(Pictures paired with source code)
################

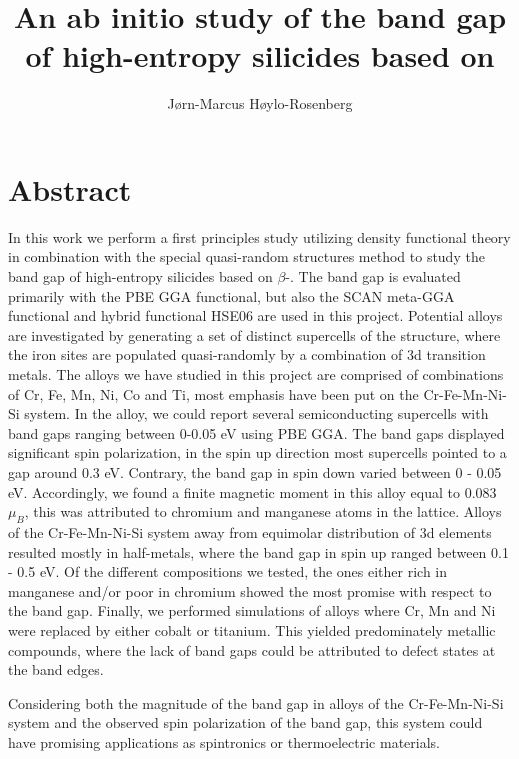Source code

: \documentclass[UKenglish]{ifimaster}  %
\title{An ab initio study of the band gap of high-entropy silicides based on \ch{FeSi2}}        %
\author{Jørn-Marcus Høylo-Rosenberg}                      %
\begin{document}
\duoforside[dept={Department of Chemistry},   %
  program={Materials Science for Energy and Nanotechnology},  %
  long]                                        %

\frontmatter{}  

\chapter*{Abstract}                   %

In this work we perform a first principles study utilizing density functional theory in combination with the special quasi-random structures method to study the band gap of high-entropy silicides based on $\beta$-. The band gap is evaluated primarily with the PBE GGA functional, but also the SCAN meta-GGA functional and hybrid functional HSE06 are used in this project. Potential alloys are investigated by generating a set of distinct supercells of the  structure, where the iron sites are populated quasi-randomly by a combination of 3d transition metals. The alloys we have studied in this project are comprised of combinations of Cr, Fe, Mn, Ni, Co and Ti, most emphasis have been put on the Cr-Fe-Mn-Ni-Si system. In the  alloy, we could report several semiconducting supercells with band gaps ranging between 0-0.05 eV using PBE GGA. The band gaps displayed significant spin polarization, in the spin up direction most supercells pointed to a gap around 0.3 eV. Contrary, the band gap in spin down varied between 0 - 0.05 eV. Accordingly, we found a finite magnetic moment in this alloy equal to 0.083 $\mu_B$, this was attributed to chromium and manganese atoms in the lattice. Alloys of the Cr-Fe-Mn-Ni-Si system away from equimolar distribution of 3d elements resulted mostly in half-metals, where the band gap in spin up ranged between 0.1 - 0.5 eV. Of the different compositions we tested, the ones either rich in manganese and/or poor in chromium showed the most promise with respect to the band gap. Finally, we performed simulations of alloys where Cr, Mn and Ni were replaced by either cobalt or titanium. This yielded predominately metallic compounds, where the lack of band gaps could be attributed to defect states at the band edges.

Considering both the magnitude of the band gap in alloys of the Cr-Fe-Mn-Ni-Si system and the observed spin polarization of the band gap, this system could have promising applications as spintronics or thermoelectric materials.        
\end{document}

################

* WORK TO BE COMPLETED: Can you repeat, word for word, every line above from the one containing "ab initio study" down to the one containing "In this work", including both?

* SOLUTION TO THE EXERCISE:
\title{An ab initio study of the band gap of high-entropy silicides based on \ch{FeSi2}}        %
\author{Jørn-Marcus Høylo-Rosenberg}                      %
\begin{document}
\duoforside[dept={Department of Chemistry},   %
  program={Materials Science for Energy and Nanotechnology},  %
  long]                                        %

\frontmatter{}  

\chapter*{Abstract}                   %

In this work we perform a first principles study utilizing density functional theory in combination with the special quasi-random structures method to study the band gap of high-entropy silicides based on $\beta$-. The band gap is evaluated primarily with the PBE GGA functional, but also the SCAN meta-GGA functional and hybrid functional HSE06 are used in this project. Potential alloys are investigated by generating a set of distinct supercells of the  structure, where the iron sites are populated quasi-randomly by a combination of 3d transition metals. The alloys we have studied in this project are comprised of combinations of Cr, Fe, Mn, Ni, Co and Ti, most emphasis have been put on the Cr-Fe-Mn-Ni-Si system. In the  alloy, we could report several semiconducting supercells with band gaps ranging between 0-0.05 eV using PBE GGA. The band gaps displayed significant spin polarization, in the spin up direction most supercells pointed to a gap around 0.3 eV. Contrary, the band gap in spin down varied between 0 - 0.05 eV. Accordingly, we found a finite magnetic moment in this alloy equal to 0.083 $\mu_B$, this was attributed to chromium and manganese atoms in the lattice. Alloys of the Cr-Fe-Mn-Ni-Si system away from equimolar distribution of 3d elements resulted mostly in half-metals, where the band gap in spin up ranged between 0.1 - 0.5 eV. Of the different compositions we tested, the ones either rich in manganese and/or poor in chromium showed the most promise with respect to the band gap. Finally, we performed simulations of alloys where Cr, Mn and Ni were replaced by either cobalt or titanium. This yielded predominately metallic compounds, where the lack of band gaps could be attributed to defect states at the band edges.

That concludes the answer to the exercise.